Wednesday, May 18, 2011

Of Mice, Lizards and Cats

In my almost 20 year experience with cats, I've come to know that many of them make pretty good little hunters.  All of our cats are strictly indoors, but that doesn't mean they don't surprise me with gifts from time to time.  

When we moved to Florida some seven years ago, I knew the cats would be intrigued by the population of small lizards that inhabited the garden of our condo.  Known to us as chameleons, they are actually anoles, a small harmless species of lizard that thrives in Florida.  Anyone who has ever vacationed here is familiar with the little squiggly things, and I'm sure they have been the subject of many a tourist's photos.  These tiny lizards have also been on the menu of assorted household pets, though I can't imagine they would taste very good.  Then again, I'm no dog or cat, so what do I know?

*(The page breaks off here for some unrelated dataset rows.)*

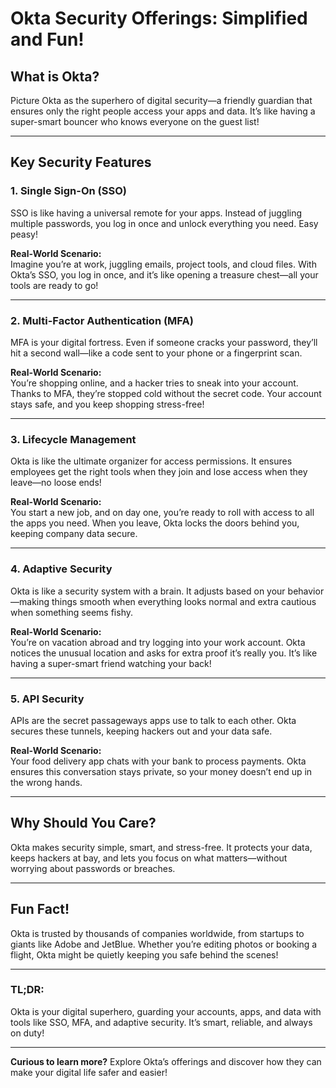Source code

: # Okta Security Offerings: Simplified and Fun!

## What is Okta?
Picture Okta as the superhero of digital security—a friendly guardian that ensures only the right people access your apps and data. It’s like having a super-smart bouncer who knows everyone on the guest list!

---

## Key Security Features

### 1. **Single Sign-On (SSO)**  
SSO is like having a universal remote for your apps. Instead of juggling multiple passwords, you log in once and unlock everything you need. Easy peasy!

**Real-World Scenario:**  
Imagine you’re at work, juggling emails, project tools, and cloud files. With Okta’s SSO, you log in once, and it’s like opening a treasure chest—all your tools are ready to go!

---

### 2. **Multi-Factor Authentication (MFA)**  
MFA is your digital fortress. Even if someone cracks your password, they’ll hit a second wall—like a code sent to your phone or a fingerprint scan.

**Real-World Scenario:**  
You’re shopping online, and a hacker tries to sneak into your account. Thanks to MFA, they’re stopped cold without the secret code. Your account stays safe, and you keep shopping stress-free!

---

### 3. **Lifecycle Management**  
Okta is like the ultimate organizer for access permissions. It ensures employees get the right tools when they join and lose access when they leave—no loose ends!

**Real-World Scenario:**  
You start a new job, and on day one, you’re ready to roll with access to all the apps you need. When you leave, Okta locks the doors behind you, keeping company data secure.

---

### 4. **Adaptive Security**  
Okta is like a security system with a brain. It adjusts based on your behavior—making things smooth when everything looks normal and extra cautious when something seems fishy.

**Real-World Scenario:**  
You’re on vacation abroad and try logging into your work account. Okta notices the unusual location and asks for extra proof it’s really you. It’s like having a super-smart friend watching your back!

---

### 5. **API Security**  
APIs are the secret passageways apps use to talk to each other. Okta secures these tunnels, keeping hackers out and your data safe.

**Real-World Scenario:**  
Your food delivery app chats with your bank to process payments. Okta ensures this conversation stays private, so your money doesn’t end up in the wrong hands.

---

## Why Should You Care?
Okta makes security simple, smart, and stress-free. It protects your data, keeps hackers at bay, and lets you focus on what matters—without worrying about passwords or breaches.

---

## Fun Fact!
Okta is trusted by thousands of companies worldwide, from startups to giants like Adobe and JetBlue. Whether you’re editing photos or booking a flight, Okta might be quietly keeping you safe behind the scenes!

---

### TL;DR:  
Okta is your digital superhero, guarding your accounts, apps, and data with tools like SSO, MFA, and adaptive security. It’s smart, reliable, and always on duty!

---
**Curious to learn more?** Explore Okta’s offerings and discover how they can make your digital life safer and easier!
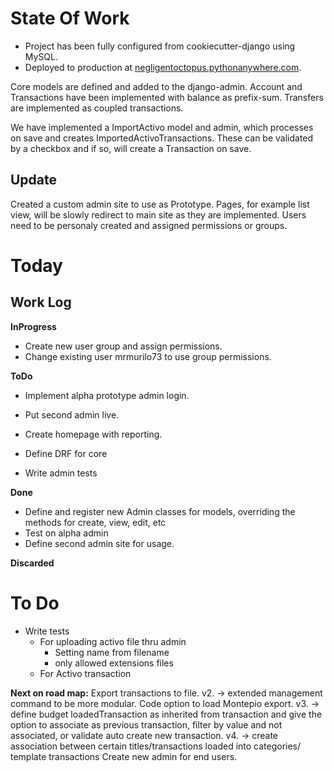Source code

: # State Of Work

* Project has been fully configured from cookiecutter-django using MySQL.
* Deployed to production at [negligentoctopus.pythonanywhere.com](negligentoctopus.pythonanywhere.com).

Core models are defined and added to the django-admin.
Account and Transactions have been implemented with balance as prefix-sum.
Transfers are implemented as coupled transactions.

We have implemented a ImportActivo model and admin, which processes on save and creates ImportedActivoTransactions. These can be validated by a checkbox and if so, will create a Transaction on save.

## Update

Created a custom admin site to use as Prototype. Pages, for example list view, will be slowly redirect to main site as they are implemented.
Users need to be personaly created and assigned permissions or groups.

# Today

## Work Log
__InProgress__
* Create new user group and assign permissions.
* Change existing user mrmurilo73 to use group permissions.

__ToDo__
* Implement alpha prototype admin login.

* Put second admin live.
* Create homepage with reporting.

* Define DRF for core
* Write admin tests


__Done__
* Define and register new Admin classes for models, overriding the methods for create, view, edit, etc
* Test on alpha admin
* Define second admin site for usage.

__Discarded__

# To Do
* Write tests
    * For uploading activo file thru admin
        * Setting name from filename
        * only allowed extensions files
    * For Activo transaction

__Next on road map:__
    Export transactions to file.
        v2. -> extended management command to be more modular. Code option to load Montepio export.
        v3. -> define budget loadedTransaction as inherited from transaction and give the option to associate as previous transaction, filter by value and not associated, or validate auto create new transaction.
        v4. -> create association between certain titles/transactions loaded into categories/ template transactions
    Create new admin for end users.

Our condo had a screened-in porch, called a "lanai" in Florida, onto which the cats would descend and lounge around, sniff the air, and swat at the local wildlife (which included neighbors and their children).  One particular morning, Tika came in from the lanai with an odd look on her face.  Closer inspection revealed a mouthful of lizard, with a wriggly tail poking out of the corner of her gently closed mouth.  I had to coax her to drop the poor little thing, and when she finally did, it scooted away from her and under our sofa, where it was never seen or heard from again.  I praised her for being such a good little hunter, and she meowed happily (or I guess she could have been frustrated for having lost her catch!)

Pixel, I believe if given the chance, would either a) be a stellar hunter, or b) run away from a mouse, freaked out and scared to death.  He is afraid of his own shadow, but will stalk and hunt anything that moves (so long as it doesn't make a peep!).  Since he was a kitten his favorite toy has been toy mice, which he will carry by the tail, drop at your feet and almost beg you to throw.  The more the mouse rattles, the better.  

Not many would believe that a cat will play fetch, let alone that he taught himself how to play this game of "cat and mouse."  He is also learning to hit the mouse when it is thrown at him, like a tiny, furry baseball player at the bat.  If no one is willing or available to play fetch with him, he takes matters into his own paws, taking the mouse and tossing it in the air, and chasing it.  Each time I see him play like this, I shake my head in wonder, knowing that most people either don't give cats enough credit for being smart, or he has a screw loose in that noggin of his.  The jury is still out on that decision.  I tend to think it may be both.